La présentation de la PlayStation 4 le 20 février dernier a montré plusieurs changements de considération importants et prometteurs de la part de Sony. On a en effet senti beaucoup plus d'humilité dans cette présentation qui a eu lieu, non pas au Japon, mais à New York. Oust le ringard et condescendant Ken Kutaragi avec ses Powerpoint gargarisants et soporifiques ; bienvenue à deux figures... occidentales pour mener le nouveau mastodonte du jeu vidéo japonais : Mark Cerny à l'architecture et David Perry au cloud. Ça n'a l'air de rien, mais c'est une petite révolution qui symbolise l'ouverture du nippon aux expertises occidentales du jeu vidéo moderne.

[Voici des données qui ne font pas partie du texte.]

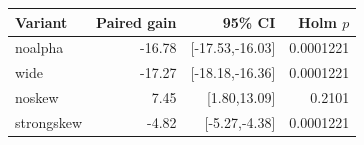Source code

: \begin{tabular}{lrrr}\hline Variant & Paired gain & 95\% CI & Holm $p$\\\hline
noalpha & -16.78 & [-17.53,-16.03] & 0.0001221\\
wide & -17.27 & [-18.18,-16.36] & 0.0001221\\
noskew & 7.45 & [1.80,13.09] & 0.2101\\
strongskew & -4.82 & [-5.27,-4.38] & 0.0001221\\
\hline\end{tabular}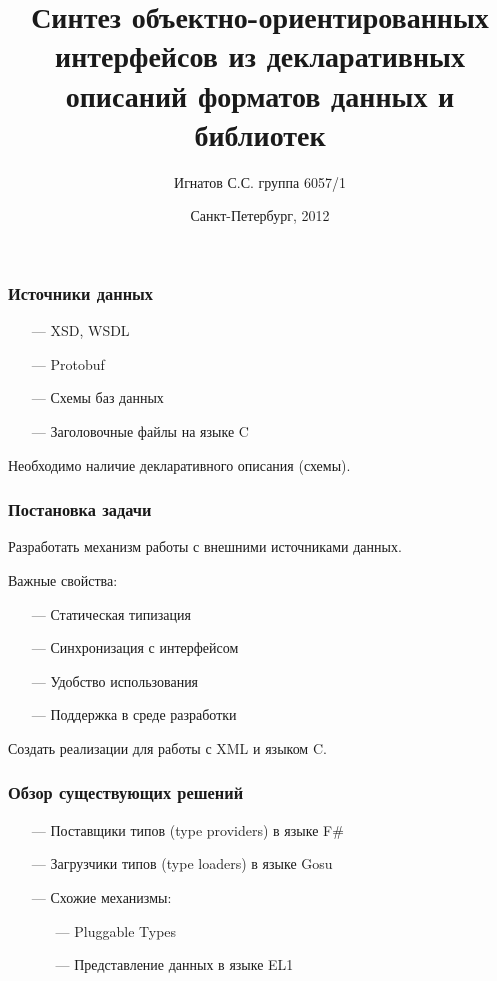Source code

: \documentclass[14pt]{beamer}
\begin{document}
\title{Синтез объектно-ориентированных интерфейсов из декларативных описаний форматов данных и библиотек}
\author{Игнатов С.С. группа 6057/1}
\date{Санкт-Петербург, 2012}

\frame{\titlepage}


\begin{frame}\frametitle{Источники данных}
    \begin{itemize}
        \item[---] XSD, WSDL
        \item[---] Protobuf
        \item[---] Схемы баз данных
        \item[---] Заголовочные файлы на языке C
    \end{itemize}
    \small{Необходимо наличие декларативного описания (схемы).}
\end{frame}

\begin{frame}\frametitle{Постановка задачи}
    Разработать механизм работы с внешними источниками данных.

    Важные свойства:
    \begin{itemize}
        \item[---] Статическая типизация
        \item[---] Синхронизация с интерфейсом
        \item[---] Удобство использования
        \item[---] Поддержка в среде разработки
    \end{itemize}
    Создать реализации для работы с XML и языком C.

\end{frame}

\begin{frame}\frametitle{Обзор существующих решений} %
    \begin{itemize}
        \item[---] Поставщики типов (type providers) в языке F\#
        \item[---] Загрузчики типов (type loaders) в языке Gosu
        \item[---] Схожие механизмы:
            \begin{itemize}
                \item[---] Pluggable Types
                \item[---] Представление данных в языке EL1
            \end{itemize}
    \end{itemize}
\end{frame}
\end{document}
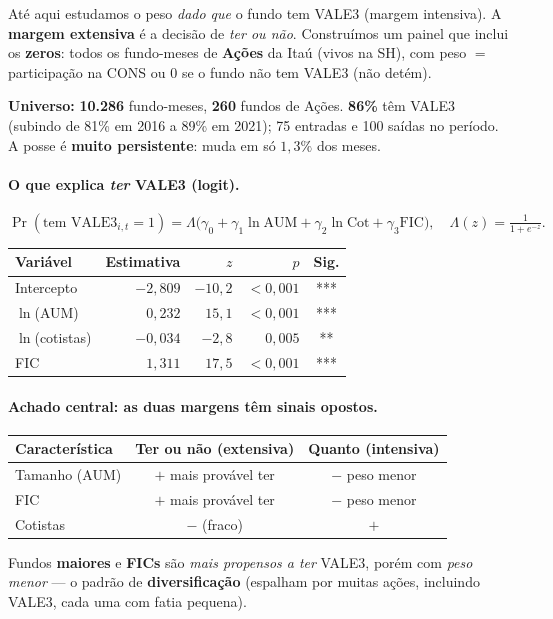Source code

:\documentclass[11pt]{article}
\begin{document}
Até aqui estudamos o peso \emph{dado que} o fundo tem VALE3 (margem intensiva). A
\textbf{margem extensiva} é a decisão de \emph{ter ou não}. Construímos um painel que
inclui os \textbf{zeros}: todos os fundo-meses de \textbf{Ações} da Itaú (vivos na SH),
com peso $=$ participação na CONS ou $0$ se o fundo não tem VALE3 (não detém).

\medskip
\noindent\textbf{Universo:} \textbf{10.286} fundo-meses, \textbf{260} fundos de Ações.
\textbf{86\%} têm VALE3 (subindo de 81\% em 2016 a 89\% em 2021); 75 entradas e 100
saídas no período. A posse é \textbf{muito persistente}: muda em só $1{,}3\%$ dos meses.

\paragraph{O que explica \emph{ter} VALE3 (logit).}
\begin{equation}
\Pr(\text{tem VALE3}_{i,t}=1) = \Lambda\!\big(\gamma_0 + \gamma_1\ln\text{AUM} + \gamma_2\ln\text{Cot} + \gamma_3\text{FIC}\big),
\quad \Lambda(z)=\tfrac{1}{1+e^{-z}}.
\end{equation}
\begin{table}[h]\centering
\begin{tabular}{@{}lrrrc@{}}
\toprule
Variável & Estimativa & $z$ & $p$ & Sig. \\
\midrule
Intercepto      & $-2{,}809$ & $-10{,}2$ & $<0{,}001$ & *** \\
$\ln$(AUM)      & $0{,}232$  & $15{,}1$  & $<0{,}001$ & *** \\
$\ln$(cotistas) & $-0{,}034$ & $-2{,}8$  & $0{,}005$  & ** \\
FIC             & $1{,}311$  & $17{,}5$  & $<0{,}001$ & *** \\
\bottomrule
\end{tabular}
\end{table}

\paragraph{Achado central: as duas margens têm sinais opostos.}
\begin{table}[h]\centering
\begin{tabular}{@{}lcc@{}}
\toprule
Característica & \textbf{Ter ou não} (extensiva) & \textbf{Quanto} (intensiva) \\
\midrule
Tamanho (AUM) & $+$ mais provável ter & $-$ peso menor \\
FIC           & $+$ mais provável ter & $-$ peso menor \\
Cotistas      & $-$ (fraco)           & $+$ \\
\bottomrule
\end{tabular}
\end{table}
\noindent Fundos \textbf{maiores} e \textbf{FICs} são \emph{mais propensos a ter} VALE3,
porém com \emph{peso menor} --- o padrão de \textbf{diversificação} (espalham por muitas
ações, incluindo VALE3, cada uma com fatia pequena).
\end{document}
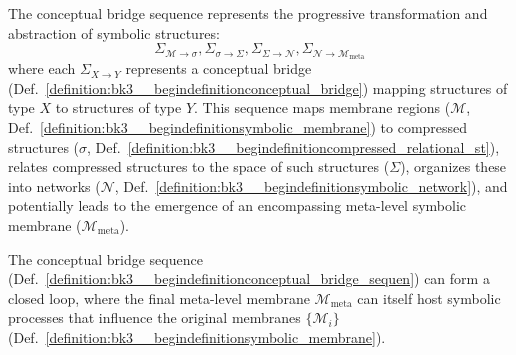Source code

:\begin{definition} \label{definition:bk3__begindefinitionconceptual_bridge_sequen}
The conceptual bridge sequence represents the progressive transformation and abstraction of symbolic structures:
\[
\Sigma_{\mathcal{M} \rightarrow \sigma}, \Sigma_{\sigma \rightarrow \Sigma}, \Sigma_{\Sigma \rightarrow \mathcal{N}}, \Sigma_{\mathcal{N} \rightarrow \mathcal{M}_{\text{meta}}}
\]
where each $\Sigma_{X \rightarrow Y}$ represents a conceptual bridge (Def.~\ref{definition:bk3__begindefinitionconceptual_bridge}) mapping structures of type $X$ to structures of type $Y$. This sequence maps membrane regions ($\mathcal{M}$, Def.~\ref{definition:bk3__begindefinitionsymbolic_membrane}) to compressed structures ($\sigma$, Def.~\ref{definition:bk3__begindefinitioncompressed_relational_st}), relates compressed structures to the space of such structures ($\Sigma$), organizes these into networks ($\mathcal{N}$, Def.~\ref{definition:bk3__begindefinitionsymbolic_network}), and potentially leads to the emergence of an encompassing meta-level symbolic membrane ($\mathcal{M}_{\text{meta}}$).
\end{definition}

\begin{theorem} \label{thm:bk3_closure_conceptual_bridge_sequence}
The conceptual bridge sequence (Def.~\ref{definition:bk3__begindefinitionconceptual_bridge_sequen}) can form a closed loop, where the final meta-level membrane $\mathcal{M}_{\text{meta}}$ can itself host symbolic processes that influence the original membranes $\{\mathcal{M}_i\}$ (Def.~\ref{definition:bk3__begindefinitionsymbolic_membrane}).
\end{theorem}

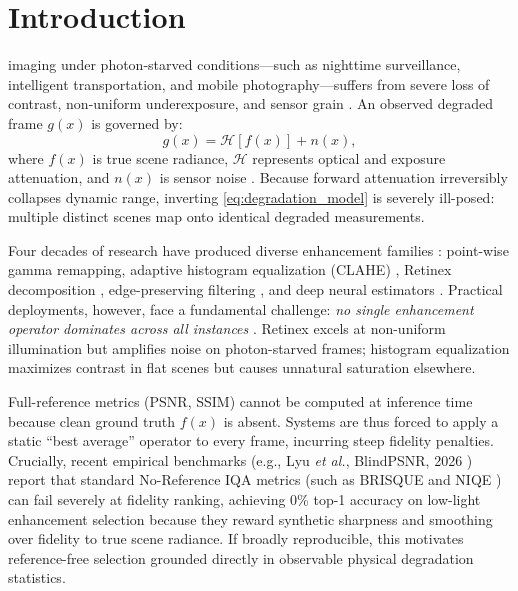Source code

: \documentclass[journal]{IEEEtran}
\begin{document}
\section{Introduction}
 imaging under photon-starved conditions—such as nighttime surveillance, intelligent transportation, and mobile photography—suffers from severe loss of contrast, non-uniform underexposure, and sensor grain \cite{zheng2024lowlight, wei2018deep}. An observed degraded frame $g(x)$ is governed by:
\begin{equation}
g(x) = \mathcal{H}[f(x)] + n(x),
\label{eq:degradation_model}
\end{equation}
where $f(x)$ is true scene radiance, $\mathcal{H}$ represents optical and exposure attenuation, and $n(x)$ is sensor noise \cite{chen2018learning}. Because forward attenuation irreversibly collapses dynamic range, inverting \eqref{eq:degradation_model} is severely ill-posed: multiple distinct scenes map onto identical degraded measurements.

Four decades of research have produced diverse enhancement families \cite{zheng2024lowlight}: point-wise gamma remapping, adaptive histogram equalization (CLAHE) \cite{zuiderveld1994contrast}, Retinex decomposition \cite{land1971lightness, jobson1997multiscale}, edge-preserving filtering \cite{tomasi1998bilateral}, and deep neural estimators \cite{wei2018deep, guo2020zero}. Practical deployments, however, face a fundamental challenge: \textit{no single enhancement operator dominates across all instances} \cite{wolpert1997no}. Retinex excels at non-uniform illumination but amplifies noise on photon-starved frames; histogram equalization maximizes contrast in flat scenes but causes unnatural saturation elsewhere. 

Full-reference metrics (PSNR, SSIM) \cite{wang2004image, hore2010image} cannot be computed at inference time because clean ground truth $f(x)$ is absent. Systems are thus forced to apply a static ``best average'' operator to every frame, incurring steep fidelity penalties. Crucially, recent empirical benchmarks (e.g., Lyu \textit{et al.}, BlindPSNR, 2026 \cite{lyu2026blindpsnr}) report that standard No-Reference IQA metrics (such as BRISQUE \cite{mittal2012no} and NIQE \cite{mittal2013making}) can fail severely at fidelity ranking, achieving 0\% top-1 accuracy on low-light enhancement selection because they reward synthetic sharpness and smoothing over fidelity to true scene radiance. If broadly reproducible, this motivates reference-free selection grounded directly in observable physical degradation statistics.
\end{document}
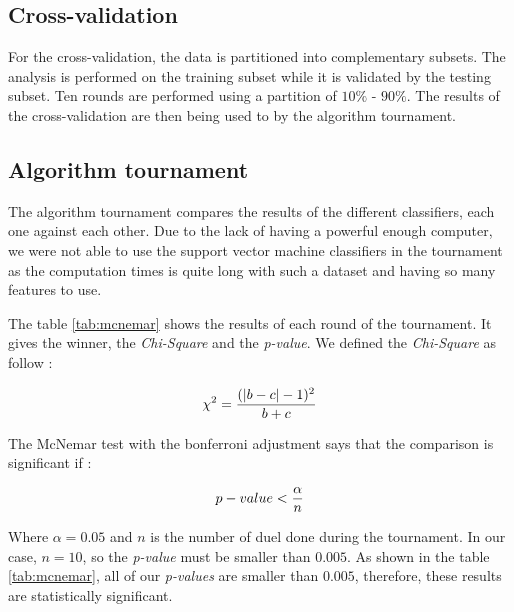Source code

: \subsection{Cross-validation}

For the cross-validation, the data is partitioned into complementary subsets.
The analysis is performed on the training subset while it is validated by the 
testing subset. Ten rounds are performed using a partition of $10\%$ - $90\%$.
The results of the cross-validation are then being used to by the 
algorithm tournament.

\subsection{Algorithm tournament}

The algorithm tournament compares the results of the different classifiers, 
each one against each other.
Due to the lack of having a powerful enough computer, we were not able to use 
the support vector machine classifiers in the tournament as the computation 
times is quite long with such a dataset and having so many features to use.

The table \ref{tab:mcnemar} shows the results of each round of the tournament. 
It gives the winner, the \emph{Chi-Square} and the \emph{p-value}. We defined 
the \emph{Chi-Square} as follow :

\begin{equation} \label{eq:chi-squared2}
  \chi^2 = {(|b-c|-1)^2 \over b+c}
\end{equation}

The McNemar test with the bonferroni adjustment says that the comparison is
significant if :

\begin{equation} \label{eq:bonferroni}
	p-value < {\alpha \over n}
\end{equation}

Where $\alpha = 0.05$ and $n$ is the number of duel done during the tournament. 
In our case, $n = 10$, so the \emph{p-value} must be smaller than $0.005$. As 
shown in the table \ref{tab:mcnemar}, all of our \emph{p-values} are smaller 
than $0.005$, therefore, these results are statistically significant.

Entre autres réjouissances, la PS4 serait encore plus facile à programmer qu'un PC et dotée d'une architecture centrée sur le développeur. Vues les difficultés de programmation sur PS3, voilà une bonne nouvelle pour la latitude d'imagination des studios. Pour les joueurs, la fonction "Share" est une nouvelle charnière intelligente qui prend en compte ce nouveau comportement traduit par la progression hallucinante du partage de contenu vidéo : un quart du trafic de sites comme YouTube ou DailyMotion serait lié au partage de captures de jeu vidéo. Attendons maintenant de voir la réponse du géant américain Microsoft avec sa prochaine Xbox.
Côté jeux, les développeurs japonais semblent vouloir retrouver ce supplément d'âme qui faisait leurs beaux jours. Cela passe par la réappropriation de styles comme le RPG, affirmé par exemple avec talent grâce à l'exceptionnel Xenoblade et sa future suite sur Wii U. Techniquement, Yoshinori Ono chez Capcom a montré son moteur Panta Rhei qui semble incroyablement puissant. Enfin, la "patte" nipponne est en passe de refaire surface avec l'arlésienne Last Guardian, que je pressens avec optimisme pour une sortie rapide sur PS4. Quant à Nintendo et ses studios internes et second party, ils n'ont jamais cessé de proposer des concepts originaux et quelque chose me dit que leurs présentations à l'E3 2013 risquent d'exciter de nombreux joueurs !
Kyary Pamyu Pamyu
Gobée par la K-pop des voisins coréens et assommée par le marketing agressif et malin des AKB48, la J-pop semble avoir beaucoup souffert ces dernières années. Pourtant, depuis fin 2010, une petite princesse semble vouloir redonner ses lettres de noblesse à l'esprit Harajuku. Kiriko Takemura, alias Kyary Pamyu Pamyu, est la nouvelle "it girl" de la pop japonaise. Artiste complète, de blogueuse à modèle en passant par la chanteuse, elle puise ses inspirations chez Lady Gaga, Katy Perry ou encore Gwen Stefani.
Kyary semble avoir placé la musique comme seulement l'un des vecteurs de sa vision polysémique. Ainsi sa démarche semble, au moins en apparence, moins marketée et plus artistique. Elle a pu créer et développer un univers très personnel qui, quoique musicalement particulier, prend son envol à travers toute sa mise en scène, son cosplay et ses poses. À suivre de près, en espérant qu'elle n'explose pas en plein vol.